Task directions - Would you copy all lines in the data that contain the word "currently"?

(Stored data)
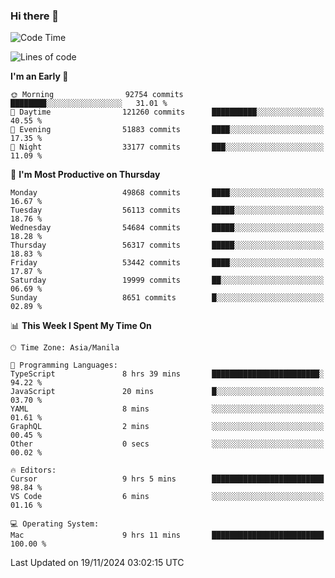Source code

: ### Hi there 👋

<!--START_SECTION:waka-->
![Code Time](http://img.shields.io/badge/Code%20Time-5%2C703%20hrs%2055%20mins-blue)

![Lines of code](https://img.shields.io/badge/From%20Hello%20World%20I%27ve%20Written-125.3%20million%20lines%20of%20code-blue)

**I'm an Early 🐤** 

```text
🌞 Morning                92754 commits       ████████░░░░░░░░░░░░░░░░░   31.01 % 
🌆 Daytime                121260 commits      ██████████░░░░░░░░░░░░░░░   40.55 % 
🌃 Evening                51883 commits       ████░░░░░░░░░░░░░░░░░░░░░   17.35 % 
🌙 Night                  33177 commits       ███░░░░░░░░░░░░░░░░░░░░░░   11.09 % 
```
📅 **I'm Most Productive on Thursday** 

```text
Monday                   49868 commits       ████░░░░░░░░░░░░░░░░░░░░░   16.67 % 
Tuesday                  56113 commits       █████░░░░░░░░░░░░░░░░░░░░   18.76 % 
Wednesday                54684 commits       █████░░░░░░░░░░░░░░░░░░░░   18.28 % 
Thursday                 56317 commits       █████░░░░░░░░░░░░░░░░░░░░   18.83 % 
Friday                   53442 commits       ████░░░░░░░░░░░░░░░░░░░░░   17.87 % 
Saturday                 19999 commits       ██░░░░░░░░░░░░░░░░░░░░░░░   06.69 % 
Sunday                   8651 commits        █░░░░░░░░░░░░░░░░░░░░░░░░   02.89 % 
```


📊 **This Week I Spent My Time On** 

```text
🕑︎ Time Zone: Asia/Manila

💬 Programming Languages: 
TypeScript               8 hrs 39 mins       ████████████████████████░   94.22 % 
JavaScript               20 mins             █░░░░░░░░░░░░░░░░░░░░░░░░   03.70 % 
YAML                     8 mins              ░░░░░░░░░░░░░░░░░░░░░░░░░   01.61 % 
GraphQL                  2 mins              ░░░░░░░░░░░░░░░░░░░░░░░░░   00.45 % 
Other                    0 secs              ░░░░░░░░░░░░░░░░░░░░░░░░░   00.02 % 

🔥 Editors: 
Cursor                   9 hrs 5 mins        █████████████████████████   98.84 % 
VS Code                  6 mins              ░░░░░░░░░░░░░░░░░░░░░░░░░   01.16 % 

💻 Operating System: 
Mac                      9 hrs 11 mins       █████████████████████████   100.00 % 
```


 Last Updated on 19/11/2024 03:02:15 UTC
<!--END_SECTION:waka-->


<!--
**rad182/rad182** is a ✨ _special_ ✨ repository because its `README.md` (this file) appears on your GitHub profile.

Here are some ideas to get you started:

- 🔭 I’m currently working on ...
- 🌱 I’m currently learning ...
- 👯 I’m looking to collaborate on ...
- 🤔 I’m looking for help with ...
- 💬 Ask me about ...
- 📫 How to reach me: ...
- 😄 Pronouns: ...
- ⚡ Fun fact: ...
-->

Your response -
- 🔭 I’m currently working on ...
- 🌱 I’m currently learning ...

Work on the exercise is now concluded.